**Work required**
Report each line from the entries in which "Decorative" can be found.
==== Data records
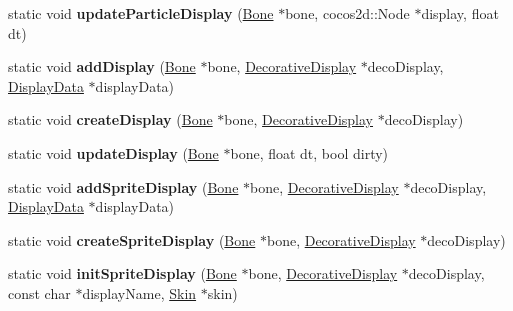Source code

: \begin{DoxyCompactItemize}
static void {\bfseries update\+Particle\+Display} (\hyperlink{classcocostudio_1_1Bone}{Bone} $\ast$bone, cocos2d\+::\+Node $\ast$display, float dt)
\item 
\mbox{\label{classcocostudio_1_1DisplayFactory_a6cf802f3e54adaa21bf3b6abbcb7e2c3}} 
static void {\bfseries add\+Display} (\hyperlink{classcocostudio_1_1Bone}{Bone} $\ast$bone, \hyperlink{classcocostudio_1_1DecorativeDisplay}{Decorative\+Display} $\ast$deco\+Display, \hyperlink{classcocostudio_1_1DisplayData}{Display\+Data} $\ast$display\+Data)
\item 
\mbox{\label{classcocostudio_1_1DisplayFactory_abdb3c589815a610af97d653cc39c7206}} 
static void {\bfseries create\+Display} (\hyperlink{classcocostudio_1_1Bone}{Bone} $\ast$bone, \hyperlink{classcocostudio_1_1DecorativeDisplay}{Decorative\+Display} $\ast$deco\+Display)
\item 
\mbox{\label{classcocostudio_1_1DisplayFactory_ad947d036754c886401bc8214f4043f61}} 
static void {\bfseries update\+Display} (\hyperlink{classcocostudio_1_1Bone}{Bone} $\ast$bone, float dt, bool dirty)
\item 
\mbox{\label{classcocostudio_1_1DisplayFactory_a491a92a9a11ff94e71009b5582d36f76}} 
static void {\bfseries add\+Sprite\+Display} (\hyperlink{classcocostudio_1_1Bone}{Bone} $\ast$bone, \hyperlink{classcocostudio_1_1DecorativeDisplay}{Decorative\+Display} $\ast$deco\+Display, \hyperlink{classcocostudio_1_1DisplayData}{Display\+Data} $\ast$display\+Data)
\item 
\mbox{\label{classcocostudio_1_1DisplayFactory_a1c52681c6f99ee5edd2dcb485a49544a}} 
static void {\bfseries create\+Sprite\+Display} (\hyperlink{classcocostudio_1_1Bone}{Bone} $\ast$bone, \hyperlink{classcocostudio_1_1DecorativeDisplay}{Decorative\+Display} $\ast$deco\+Display)
\item 
\mbox{\label{classcocostudio_1_1DisplayFactory_aa4a304d030558522b3072e25d0a990e0}} 
static void {\bfseries init\+Sprite\+Display} (\hyperlink{classcocostudio_1_1Bone}{Bone} $\ast$bone, \hyperlink{classcocostudio_1_1DecorativeDisplay}{Decorative\+Display} $\ast$deco\+Display, const char $\ast$display\+Name, \hyperlink{classcocostudio_1_1Skin}{Skin} $\ast$skin)

\end{DoxyCompactItemize}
========
**Task solution**
static void {\bfseries add\+Display} (\hyperlink{classcocostudio_1_1Bone}{Bone} $\ast$bone, \hyperlink{classcocostudio_1_1DecorativeDisplay}{Decorative\+Display} $\ast$deco\+Display, \hyperlink{classcocostudio_1_1DisplayData}{Display\+Data} $\ast$display\+Data)
static void {\bfseries create\+Display} (\hyperlink{classcocostudio_1_1Bone}{Bone} $\ast$bone, \hyperlink{classcocostudio_1_1DecorativeDisplay}{Decorative\+Display} $\ast$deco\+Display)
static void {\bfseries add\+Sprite\+Display} (\hyperlink{classcocostudio_1_1Bone}{Bone} $\ast$bone, \hyperlink{classcocostudio_1_1DecorativeDisplay}{Decorative\+Display} $\ast$deco\+Display, \hyperlink{classcocostudio_1_1DisplayData}{Display\+Data} $\ast$display\+Data)
static void {\bfseries create\+Sprite\+Display} (\hyperlink{classcocostudio_1_1Bone}{Bone} $\ast$bone, \hyperlink{classcocostudio_1_1DecorativeDisplay}{Decorative\+Display} $\ast$deco\+Display)
static void {\bfseries init\+Sprite\+Display} (\hyperlink{classcocostudio_1_1Bone}{Bone} $\ast$bone, \hyperlink{classcocostudio_1_1DecorativeDisplay}{Decorative\+Display} $\ast$deco\+Display, const char $\ast$display\+Name, \hyperlink{classcocostudio_1_1Skin}{Skin} $\ast$skin)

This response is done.